#2 Webサービスはじめました

株式会社情景、代表の村井勘彌です。

今回は、株式会社情景で運営しているWebサービス「doukei(doukei.com)」について話そうと思う。

サービス説明そのものをする予定はないので、サービスは上記のリンクで確認して欲しい。

「就職」というのは大多数の人にとっては当たり前のことで、夢と仕事をバランス良く重ねられた人にとっては「新たな幕開けを感じさせる素敵な一幕」かもしれないが、一部の人にとっては「人生における大きな敗北」を意味し「死がよぎるくらいの絶望や精神的な苦しみ」を感じる程の事だったりする。

人生とは、生きる意味とは、生きる価値とは、「人」と「日々の過ごし方」と「お金」、多分これが全てだろう。要は「心から愛する人と、心から充実した日々を送り、心から満足する収入がある」、このバランスが幸福度なのかなと思う。死後に残る物と答える人が居るかも知れないが、死後に残る物を生み出すプロセスは今生きる日々の中にある。

要は、ひとりぼっちでやりたくないことを毎日やって1億あっても幸福度はマイナスだし、どれだけ愛する人や充実した毎日を過ごしていても生活する最低限のお金がないと幸福は感じられないし、たったひとりの愛する人と日々の苦労の中でも小さな幸せを感じ、生活できる最低限の収入があれば幸せで、その全てが高い水準で充実していれば宇宙にだって行けるのだろう。

自分は中学しか出ていないので、大多数の人が恐ろしいと感じるような人生を歩んでいるけど、正直、高校に行かないことよりも、皆が大学を卒業して就職している中、そこから本格的に特殊な人生を歩むことの方がよっぽど怖かった。数ある中から音楽をはじめに選んだわけだけど、そんなに音楽的な能力が高くない自分や仲間と収益を得る為には「平均年齢何歳というブランディング」と「実能力より斬新さやセンスで魅せるタイプのジャンル」と「それ中心の生活」が必須だと感じていた。

後先考えず一生突き進めるような根っからクレイジーな芸能気質なタイプの仲間ではなかったし、4年制の大学を現役で卒業する年齢くらいまでには最低限の結果を出す必要があると思っていた。もちろん、若くから活動すればするほど、そこまでの猶予期間は長くなる。

その「最低限の結果」とは具体的になにかというと、「20歳前後で20万前後の月収」というかなり現実的なものだった。

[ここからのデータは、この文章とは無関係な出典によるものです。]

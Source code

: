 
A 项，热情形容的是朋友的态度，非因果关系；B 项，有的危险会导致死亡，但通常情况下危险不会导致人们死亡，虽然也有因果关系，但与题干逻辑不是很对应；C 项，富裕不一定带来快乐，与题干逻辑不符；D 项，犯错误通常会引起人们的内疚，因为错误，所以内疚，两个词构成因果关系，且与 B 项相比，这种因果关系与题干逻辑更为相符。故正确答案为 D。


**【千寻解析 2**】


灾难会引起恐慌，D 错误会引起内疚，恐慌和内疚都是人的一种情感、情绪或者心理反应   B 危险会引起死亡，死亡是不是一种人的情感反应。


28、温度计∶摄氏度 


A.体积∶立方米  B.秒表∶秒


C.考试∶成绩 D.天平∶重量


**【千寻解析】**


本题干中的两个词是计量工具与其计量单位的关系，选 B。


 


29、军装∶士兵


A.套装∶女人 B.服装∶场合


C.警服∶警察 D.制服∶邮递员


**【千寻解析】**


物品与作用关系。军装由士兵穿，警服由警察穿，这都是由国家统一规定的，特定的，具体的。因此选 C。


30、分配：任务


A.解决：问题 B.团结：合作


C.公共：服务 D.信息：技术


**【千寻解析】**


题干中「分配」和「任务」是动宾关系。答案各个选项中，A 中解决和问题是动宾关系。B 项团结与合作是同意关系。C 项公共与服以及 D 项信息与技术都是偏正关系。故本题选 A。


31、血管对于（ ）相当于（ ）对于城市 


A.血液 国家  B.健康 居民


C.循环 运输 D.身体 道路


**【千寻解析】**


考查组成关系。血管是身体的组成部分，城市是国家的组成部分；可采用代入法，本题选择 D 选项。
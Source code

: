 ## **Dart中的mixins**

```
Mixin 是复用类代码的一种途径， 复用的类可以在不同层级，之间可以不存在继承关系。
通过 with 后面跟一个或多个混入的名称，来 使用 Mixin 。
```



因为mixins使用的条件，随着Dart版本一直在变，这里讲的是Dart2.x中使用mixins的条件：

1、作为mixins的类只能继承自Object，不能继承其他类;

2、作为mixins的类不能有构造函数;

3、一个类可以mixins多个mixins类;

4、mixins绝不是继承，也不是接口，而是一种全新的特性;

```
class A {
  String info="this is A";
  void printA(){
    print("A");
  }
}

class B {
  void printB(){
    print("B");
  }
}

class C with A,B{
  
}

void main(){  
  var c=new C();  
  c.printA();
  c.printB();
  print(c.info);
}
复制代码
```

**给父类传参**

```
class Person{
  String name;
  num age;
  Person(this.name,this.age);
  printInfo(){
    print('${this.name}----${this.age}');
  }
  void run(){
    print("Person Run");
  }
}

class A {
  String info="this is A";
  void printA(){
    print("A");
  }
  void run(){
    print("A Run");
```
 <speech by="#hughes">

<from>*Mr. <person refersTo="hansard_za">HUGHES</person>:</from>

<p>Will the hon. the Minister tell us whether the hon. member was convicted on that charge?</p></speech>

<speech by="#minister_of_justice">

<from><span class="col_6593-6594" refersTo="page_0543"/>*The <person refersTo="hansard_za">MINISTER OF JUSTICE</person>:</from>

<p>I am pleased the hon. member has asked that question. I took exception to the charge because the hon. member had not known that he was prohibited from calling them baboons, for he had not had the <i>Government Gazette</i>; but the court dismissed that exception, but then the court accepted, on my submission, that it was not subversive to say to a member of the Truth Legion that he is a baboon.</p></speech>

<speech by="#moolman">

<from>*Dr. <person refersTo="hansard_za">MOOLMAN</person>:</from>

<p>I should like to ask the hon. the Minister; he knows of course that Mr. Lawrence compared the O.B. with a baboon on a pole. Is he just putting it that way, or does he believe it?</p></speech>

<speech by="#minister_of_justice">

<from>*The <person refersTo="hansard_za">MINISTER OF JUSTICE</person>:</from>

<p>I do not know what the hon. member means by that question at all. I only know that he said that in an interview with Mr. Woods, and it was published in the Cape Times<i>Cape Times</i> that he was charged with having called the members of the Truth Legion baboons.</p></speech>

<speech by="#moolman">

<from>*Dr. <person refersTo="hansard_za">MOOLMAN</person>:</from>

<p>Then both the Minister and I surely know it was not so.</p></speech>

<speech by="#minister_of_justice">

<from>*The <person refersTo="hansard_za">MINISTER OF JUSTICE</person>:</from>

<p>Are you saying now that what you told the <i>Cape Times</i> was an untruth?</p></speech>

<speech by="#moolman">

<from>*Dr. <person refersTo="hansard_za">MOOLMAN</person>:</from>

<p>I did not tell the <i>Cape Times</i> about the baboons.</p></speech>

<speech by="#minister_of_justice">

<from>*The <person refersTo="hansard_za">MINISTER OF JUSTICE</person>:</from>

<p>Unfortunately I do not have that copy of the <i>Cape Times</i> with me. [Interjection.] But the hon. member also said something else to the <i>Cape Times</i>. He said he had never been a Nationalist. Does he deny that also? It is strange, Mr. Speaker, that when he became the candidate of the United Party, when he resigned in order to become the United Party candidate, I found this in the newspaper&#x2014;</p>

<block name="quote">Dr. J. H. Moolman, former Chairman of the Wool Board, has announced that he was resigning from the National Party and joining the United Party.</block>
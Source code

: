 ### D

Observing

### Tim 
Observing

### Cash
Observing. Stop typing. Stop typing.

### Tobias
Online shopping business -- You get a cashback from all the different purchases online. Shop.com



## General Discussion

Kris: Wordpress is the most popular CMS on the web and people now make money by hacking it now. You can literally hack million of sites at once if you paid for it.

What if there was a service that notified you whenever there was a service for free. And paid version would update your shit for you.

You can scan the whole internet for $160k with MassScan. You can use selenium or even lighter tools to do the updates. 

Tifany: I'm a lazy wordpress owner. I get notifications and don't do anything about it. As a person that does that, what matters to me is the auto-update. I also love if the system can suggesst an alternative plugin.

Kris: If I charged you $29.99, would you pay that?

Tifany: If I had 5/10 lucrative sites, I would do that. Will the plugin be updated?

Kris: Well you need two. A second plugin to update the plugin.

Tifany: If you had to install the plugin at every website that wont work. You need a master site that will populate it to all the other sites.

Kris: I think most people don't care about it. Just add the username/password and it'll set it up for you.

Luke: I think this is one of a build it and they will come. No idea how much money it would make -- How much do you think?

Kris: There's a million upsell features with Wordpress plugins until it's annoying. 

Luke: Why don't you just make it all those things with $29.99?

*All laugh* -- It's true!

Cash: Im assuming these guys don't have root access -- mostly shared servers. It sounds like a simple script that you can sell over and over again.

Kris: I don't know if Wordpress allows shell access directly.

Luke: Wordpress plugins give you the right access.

そう、悲しいけど思考の中心にあるのは、いつも「お金」だ。
子供心を持ったまま生きられる環境を作ろうとすればするほど大人の知識を得る必要があり、お金を意識したくないと思えば思うほどお金の知識を人一倍得る事になる。

「本当に好き」とは、お金を意識せず活動する人のことを言うのか、それで生計を立てようとする人のことをいうのかはわからないけど、自分は後者寄りだと思う。もちろん両面あるとは思うけど「生計を立てることを目指さない収益性の低い音楽」は別に10代や20代じゃなくとも、いつだってできるから。あと「やりたいことをやること」より「やりたくないことをやらないこと」の方が基本的に人生では難しい。やりたくないことをやらない為には、やりたいことを収益化する事が人生において必須となってしまう。

僕は、幼馴染の仲間と音楽で生計を立て、不特定多数の人が認知できるメディアに出て、幼少期の自分のような上手く生きられない人に手を伸ばしたかった。自慢だって言い訳だってしようと思えばできるだろうけど、自分の能力や努力でそれを実現することはできなかった。前例のない全く新しいことをやりたかったということも大きいけど、自分の場合、ひとりでやることや気の知れていない人とやることは就職するよりも辛いと感じていたことが、大きなボトルネックになっていた様に思う。

「それはひとりで歩めない、ひとりで戦えない弱さだ」と言われると、なにも異論はない。これは、ひとりで戦えない僕という人間の弱さだ。それが論理的に分解できて「営業力、強調性、管理力が低い」と思えるまでには、もう少し時間がかかった。

ちなみに、今の人には理解しづらいかもしれないけど、これはまだインターネットが普及していない時代の話なので、ここまでに登場したメディアとは「テレビと雑誌」この2つがほぼ全てだ。20代前半で初めてパソコンを手にして、新たなメディアとなるインターネットの自由さに魅了され、デザインやWebやプログラミングに触れて世界は変わった。もう一度、根っこから全ての価値基準を考え直す事になったと言っても過言ではない。

魅了されたのは「誰でも不特定多数に配信できること」ももちろんだが、それよりもこのインターネットというものが「組織や誰かが管理するもの」ではなく「オープンなもの」ということだろう。「テレビや雑誌」と違って、誰かやどこかに載せていただく必要も出させていただく必要も理解を得る必要もない。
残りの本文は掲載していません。